§ WHAT NEEDS TO BE DONE:
Could you copy every line of the data that contains the word "चरवत"?

Source texts of formatted documents
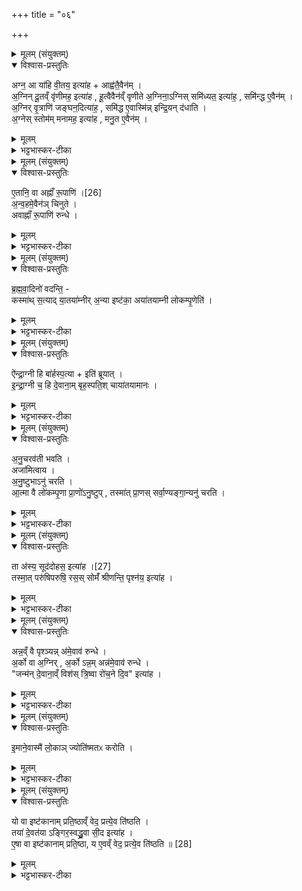 +++
title = "०६"

+++


<details><summary>मूलम् (संयुक्तम्)</summary>

अग्न॒ आ या॑हि वी॒तय॒ इत्या॒हाह्व॑तै॒वैन॑म॒ग्निन्दू॒तव्ँवृ॑णीमह॒ इत्या॑ह हू॒त्वैवैन॑व्ँवृणीते॒ऽग्निना॒ग्निस्समि॑ध्यत॒ इत्या॑ह॒ समि॑न्द्ध ए॒वैन॑म॒ग्निर्वृ॒त्राणि॑ जङ्घन॒दित्या॑ह॒ समि॑द्ध ए॒वास्मि॑न्निन्द्रि॒यन्द॑धात्य॒ग्नेस्स्तोम॑म्मनामह॒ इत्या॑ह मनु॒त ए॒वैन॑म्...
</details>

<details open><summary>विश्वास-प्रस्तुतिः</summary>

अग्न॒ आ या॑हि वी॒तय॒ इत्या॑ह + आह्व॑तै॒वैन॑म् ।  
अ॒ग्निन् दू॒तव्ँ वृ॑णीमह॒ इत्या॑ह , हू॒त्वैवैन॑व्ँ वृणीते
अ॒ग्निना॒ऽग्निस् समि॑ध्यत॒ इत्या॑ह॒ , समि॑न्द्ध ए॒वैन॑म् ।  
अ॒ग्निर् वृ॒त्राणि॑ जङ्घन॒दित्या॑ह॒ , समि॑द्ध ए॒वास्मि॑न्न् इन्द्रि॒यन् द॑धाति ।  
अ॒ग्नेस् स्तोम॑म् मनामह॒ इत्या॑ह , मनु॒त ए॒वैन॑म् ।  
</details>

<details><summary>मूलम्</summary>

अग्न॒ आ या॑हि वी॒तय॒ इत्या॑ह + आह्व॑तै॒वैन॑म् ।  
अ॒ग्निन् दू॒तव्ँ वृ॑णीमह॒ इत्या॑ह , हू॒त्वैवैन॑व्ँ वृणीते
अ॒ग्निना॒ऽग्निस् समि॑ध्यत॒ इत्या॑ह॒ , समि॑न्द्ध ए॒वैन॑म् ।  
अ॒ग्निर् वृ॒त्राणि॑ जङ्घन॒दित्या॑ह॒ , समि॑द्ध ए॒वास्मि॑न्न् इन्द्रि॒यन् द॑धाति ।  
अ॒ग्नेस् स्तोम॑म् मनामह॒ इत्या॑ह , मनु॒त ए॒वैन॑म् ।  
</details>

<details><summary>भट्टभास्कर-टीका</summary>

1अग्न आ याहीत्यादिर्विभक्तीनां विधिः । पञ्चस्वहस्सु पञ्च चितयः । तत्रान्वहं चितेर्विभागार्था एता ऋचः । तत्र 'अग्न आयाहि' इत्यनया प्रथमेऽह्नि प्रथमायां चितौ चयनादेनमग्निमाह्वयते आह्वयति । छान्दसो लुङ्, 'आत्मनेपदेष्वन्यतरस्याम्' इत्यङ् । ततो हूत्वा आहूय द्वितीयायां चितौ अग्निं दूतं वृणीते अग्निमात्मसात्करोति । ततस्तृतीयायां 'अग्निनाऽग्निस्समिध्यते' इति एनमग्रिं समिन्धे दीपयति ततश्चतुर्थ्या 'अग्निर्वृत्राणि' इति समिन्धेऽग्नौ इन्द्रियं वीर्यं दधाति । ततः पञ्चम्यामग्नेस्स्तोमं मनामहे इति एतं महावीर्यं मनुते जानाति स्तोतुं धारयितुं वा ॥
</details>

<details><summary>मूलम् (संयुक्तम्)</summary>

ए॒तानि॒ वा अह्नाँ॑ रू॒पाणि॑ [26]  
अ॒न्व॒हमे॒वैन॑ञ्चिनु॒तेऽवाह्नाँ॑ रू॒पाणि॑ रुन्द्धे
</details>

<details open><summary>विश्वास-प्रस्तुतिः</summary>

ए॒तानि॒ वा अह्नाँ॑ रू॒पाणि॑ ।[26]  
अ॒न्व॒हमे॒वैन॑ञ् चिनुते ।  
अवाह्नाँ॑ रू॒पाणि॑ रुन्धे ।  
</details>

<details><summary>मूलम्</summary>

ए॒तानि॒ वा अह्नाँ॑ रू॒पाणि॑ ।[26]  
अ॒न्व॒हमे॒वैन॑ञ् चिनुते ।  
अवाह्नाँ॑ रू॒पाणि॑ रुन्धे ।  
</details>

<details><summary>भट्टभास्कर-टीका</summary>

2एतानि वा इत्यादि ॥ अहस्सम्बन्धीनि चितिरूपाणि चितिवैलक्षण्यात्मकानि । अन्वहमिति । अन्वहमेताभिश्चयनादह्नां रूपाण्यवरुन्धे विशिष्टां शरीरावस्थां लभते यजमानः ॥
</details>

<details><summary>मूलम् (संयुक्तम्)</summary>

ब्रह्मवा॒दिनो॑ वदन्ति॒ कस्मा॑त्स॒त्याद्या॒तया॑म्नीर॒न्या इष्ट॑का॒ अया॑तयाम्नी लोकम्पृ॒णेत्य्...
</details>

<details open><summary>विश्वास-प्रस्तुतिः</summary>

ब्र॒ह्म॒वा॒दिनो॑ वदन्ति॒ -  
कस्मा॑थ् स॒त्याद् या॒तया॑म्नीर् अ॒न्या इष्ट॑का॒ अया॑तयाम्नी लोकम्पृ॒णेति॑ ।  
</details>

<details><summary>मूलम्</summary>

ब्र॒ह्म॒वा॒दिनो॑ वदन्ति॒ -  
कस्मा॑थ् स॒त्याद् या॒तया॑म्नीर् अ॒न्या इष्ट॑का॒ अया॑तयाम्नी लोकम्पृ॒णेति॑ ।  
</details>

<details><summary>भट्टभास्कर-टीका</summary>

3ब्रह्मवादिन इत्यादि ॥ अत्र यत्र यातयाम्न्यो गतरसाः अन्या इष्टका अपस्यादयः सकृदुपहिता न पुनरुपधीयन्ते लोकंपृणा तु अयातयाम्नी यतः पुनःपुनरुपधीयते तदेतद्वैचित्र्यं कस्मात्काराणादिति ब्रह्मवादिनः प्रश्नं वदन्ति । 'अन उपधालोपिनः' इति ङीप् ॥
</details>

<details><summary>मूलम् (संयुक्तम्)</summary>

ऐ॑न्द्रा॒ग्नी हि बा॑र्हस्प॒त्येति॑ ब्रूयादिन्द्रा॒ग्नी च॒ हि दे॒वाना॒म्बृह॒स्पति॒श्चाया॑तयामानो...
</details>

<details open><summary>विश्वास-प्रस्तुतिः</summary>

ऐ॑न्द्रा॒ग्नी हि बा॑र्हस्प॒त्या + इति॑ ब्रूयात् ।  
इ॒न्द्रा॒ग्नी च॒ हि दे॒वाना॒म् बृह॒स्पति॒श् चाया॑तयामानः ।  
</details>

<details><summary>मूलम्</summary>

ऐ॑न्द्रा॒ग्नी हि बा॑र्हस्प॒त्या + इति॑ ब्रूयात् ।  
इ॒न्द्रा॒ग्नी च॒ हि दे॒वाना॒म् बृह॒स्पति॒श् चाया॑तयामानः ।  
</details>

<details><summary>भट्टभास्कर-टीका</summary>

4ऐन्द्राग्नी इत्यादि ॥ ऐन्द्राग्नी बार्हस्पत्या च लोकंपृणा । इन्द्रग्नी बृहस्पतिश्च देवानां मध्ये अयातयामानः तस्मादयातयाम्नी लोकंपृणेति तेभ्य उत्तरं ब्रूयात् ॥
</details>

<details><summary>मूलम् (संयुक्तम्)</summary>

ऽनुच॒रव॑ती भव॒त्यजा॑मित्वायानु॒ष्टुभानु॑ चरत्या॒त्मा वै लो॑कम्पृ॒णा प्रा॒णो॑ऽनु॒ष्टुप्तस्मा॑त्प्रा॒णस्सर्वा॒ण्यङ्गा॒न्यनु॑ चरति॒
</details>

<details open><summary>विश्वास-प्रस्तुतिः</summary>

अ॒नु॒चरव॑ती भवति ।  
अजा॑मित्वाय ।  
अ॒नु॒ष्टुभाऽनु॑ चरति ।  
आ॒त्मा वै लो॑कम्पृ॒णा प्रा॒णो॑ऽनु॒ष्टुप् , तस्मा॑त् प्रा॒णस् सर्वा॒ण्यङ्गा॒न्यनु॑ चरति ।  
</details>

<details><summary>मूलम्</summary>

अ॒नु॒चरव॑ती भवति ।  
अजा॑मित्वाय ।  
अ॒नु॒ष्टुभाऽनु॑ चरति ।  
आ॒त्मा वै लो॑कम्पृ॒णा प्रा॒णो॑ऽनु॒ष्टुप् , तस्मा॑त् प्रा॒णस् सर्वा॒ण्यङ्गा॒न्यनु॑ चरति ।  
</details>

<details><summary>भट्टभास्कर-टीका</summary>

5अनुचरवतीति ॥ सूददोहसा तद्वती भवति । अजामित्वायेति । एकाकिनो हि पुनःपुनः प्रवृत्तौ जामित्वमालस्यं स्यात् । अनुष्टुभेति । अनुचरो विशेष्यते । 'ता अस्य सूददोहसः' इत्येतया अनुष्टुभा पश्चादुच्चार्यभाणया लोकंपृणामनुवर्तते अध्वर्युरुपधीयमानाम् । आत्मा वा इत्यादि । आत्मस्थानीयां लोकंपृणां प्राणस्थानीया अनुष्टुक् यस्मादनुचरति तस्मात्प्राणस्सर्वाण्यङ्गान्यनुचरति ॥
</details>

<details><summary>मूलम् (संयुक्तम्)</summary>

ता अ॑स्य॒ सूद॑दोहसः [27]  
इत्या॑ह॒ तस्मा॒त्परु॑षिपरुषि॒ रस॒स्सोमँ॑ श्रीणन्ति॒ पृश्ञ॑य॒ इत्या॒ह...
</details>

<details open><summary>विश्वास-प्रस्तुतिः</summary>

ता अ॑स्य॒ सूद॑दोहस॒ इत्या॑ह ।[27]  
तस्मा॒त् परु॑षिपरुषि॒ रस॒स् सोमँ॑ श्रीणन्ति॒ पृश्न॑य॒ इत्या॑ह ।  
</details>

<details><summary>मूलम्</summary>

ता अ॑स्य॒ सूद॑दोहस॒ इत्या॑ह ।[27]  
तस्मा॒त् परु॑षिपरुषि॒ रस॒स् सोमँ॑ श्रीणन्ति॒ पृश्न॑य॒ इत्या॑ह ।  
</details>

<details><summary>भट्टभास्कर-टीका</summary>

6ता अस्येति ॥ मन्त्रावयवानां स्तुतिः । परुषिपरुषीति । पर्वणिपर्वणि सोमस्य रसो दुह्यते 'सदूदोहसः' इति लिङ्गात् ॥
</details>

<details><summary>मूलम् (संयुक्तम्)</summary>

अन्न॒व्ँवै पृश्ञ्यन्न॑मे॒वाव॑ रुन्द्धे॒ऽर्को वा अ॒ग्निर॒र्कोऽन्न॒मन्न॑मे॒वाव॑ रुन्द्धे॒ जन्म॑न्दे॒वाना॒व्ँविश॑स्त्रि॒ष्वा रो॑च॒ने दि॒व इत्या॑ह...
</details>

<details open><summary>विश्वास-प्रस्तुतिः</summary>

अन्न॒व्ँ वै पृश्ञ्यन्न् अ॑मे॒वाव॑ रुन्धे ।  
अ॒र्को वा अ॒ग्निर् , अ॒र्को ऽन्न॒म् अन्न॑मे॒वाव॑ रुन्धे ।  
"जन्म॑न् दे॒वाना॒व्ँ विश॑स् त्रि॒ष्वा रो॑च॒ने दि॒व" इत्या॑ह ।  
</details>

<details><summary>मूलम्</summary>

अन्न॒व्ँ वै पृश्ञ्यन्न् अ॑मे॒वाव॑ रुन्धे ।  
अ॒र्को वा अ॒ग्निर् , अ॒र्को ऽन्न॒म् अन्न॑मे॒वाव॑ रुन्धे ।  
"जन्म॑न् दे॒वाना॒व्ँ विश॑स् त्रि॒ष्वा रो॑च॒ने दि॒व" इत्या॑ह ।  
</details>

<details><summary>भट्टभास्कर-टीका</summary>

7अन्नं वा इति ॥ शुक्लत्वात् अन्नाख्या वा तत्र साधनत्वात् सूददोहस उच्यन्ते । अर्को वा इति । अर्चनीयत्वादग्निरर्कः । अर्चनत्वादन्नम् ॥
</details>

<details><summary>मूलम् (संयुक्तम्)</summary>

इ॒माने॒वास्मै॑ लो॒काञ्ज्योति॑ष्मतᳵ करोति॒
</details>

<details open><summary>विश्वास-प्रस्तुतिः</summary>

इ॒माने॒वास्मै॑ लो॒काञ् ज्योति॑ष्मतᳵ करोति ।  
</details>

<details><summary>मूलम्</summary>

इ॒माने॒वास्मै॑ लो॒काञ् ज्योति॑ष्मतᳵ करोति ।  
</details>

<details><summary>भट्टभास्कर-टीका</summary>

8इमानेवेति ॥ 'त्रिष्वा रोचने' इति लिङ्गात् । अनुचरवतीलोकंष्टणयोः इतरेभ्यो विशेषवचनादेतद्विषयैव सूददोहाः । यो वा इष्टकानामिति सामान्यवचनात्तद्देवतं सर्वविषयमिति वेदितव्यम् ॥
</details>

<details><summary>मूलम् (संयुक्तम्)</summary>

यो वा इष्ट॑कानाम्प्रति॒ष्ठाव्ँवेद॒ प्रत्ये॒व ति॑ष्ठति॒ तया॑ दे॒वत॑याङ्गिर॒स्वद्ध्रु॒वा सी॒देत्या॑है॒षा वा इष्ट॑कानाम्प्रति॒ष्ठा य ए॒वव्ँवेद॒ प्रत्ये॒व ति॑ष्ठति ॥ [28]  
</details>

<details open><summary>विश्वास-प्रस्तुतिः</summary>

यो वा इष्ट॑कानाम् प्रति॒ष्ठाव्ँ वेद॒ प्रत्ये॒व ति॑ष्ठति ।  
तया॑ दे॒वत॑या ऽङ्गिर॒स्वद्ध्रु॒वा सी॒द इत्या॑ह ।  
ए॒षा वा इष्ट॑कानाम् प्रति॒ष्ठा, य ए॒वव्ँ वेद॒ प्रत्ये॒व ति॑ष्ठति ॥ [28]  
</details>

<details><summary>मूलम्</summary>

यो वा इष्ट॑कानाम् प्रति॒ष्ठाव्ँ वेद॒ प्रत्ये॒व ति॑ष्ठति ।  
तया॑ दे॒वत॑या ऽङ्गिर॒स्वद्ध्रु॒वा सी॒द इत्या॑ह ।  
ए॒षा वा इष्ट॑कानाम् प्रति॒ष्ठा, य ए॒वव्ँ वेद॒ प्रत्ये॒व ति॑ष्ठति ॥ [28]  
</details>

<details><summary>भट्टभास्कर-टीका</summary>

9यो वा इत्यादि ॥ गतम् । एतेनोपहिता इष्टकाः प्रतिष्ठिता भवन्ति । एषेति । प्ततिष्ठापेक्षया लिङ्गनिर्देशः ॥

इति पञ्चमे पञ्चमे षष्ठोनुवाकः ॥  
</details>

§ WORKED SOLUTION:
5अनुचरवतीति ॥ सूददोहसा तद्वती भवति । अजामित्वायेति । एकाकिनो हि पुनःपुनः प्रवृत्तौ जामित्वमालस्यं स्यात् । अनुष्टुभेति । अनुचरो विशेष्यते । 'ता अस्य सूददोहसः' इत्येतया अनुष्टुभा पश्चादुच्चार्यभाणया लोकंपृणामनुवर्तते अध्वर्युरुपधीयमानाम् । आत्मा वा इत्यादि । आत्मस्थानीयां लोकंपृणां प्राणस्थानीया अनुष्टुक् यस्मादनुचरति तस्मात्प्राणस्सर्वाण्यङ्गान्यनुचरति ॥
8इमानेवेति ॥ 'त्रिष्वा रोचने' इति लिङ्गात् । अनुचरवतीलोकंष्टणयोः इतरेभ्यो विशेषवचनादेतद्विषयैव सूददोहाः । यो वा इष्टकानामिति सामान्यवचनात्तद्देवतं सर्वविषयमिति वेदितव्यम् ॥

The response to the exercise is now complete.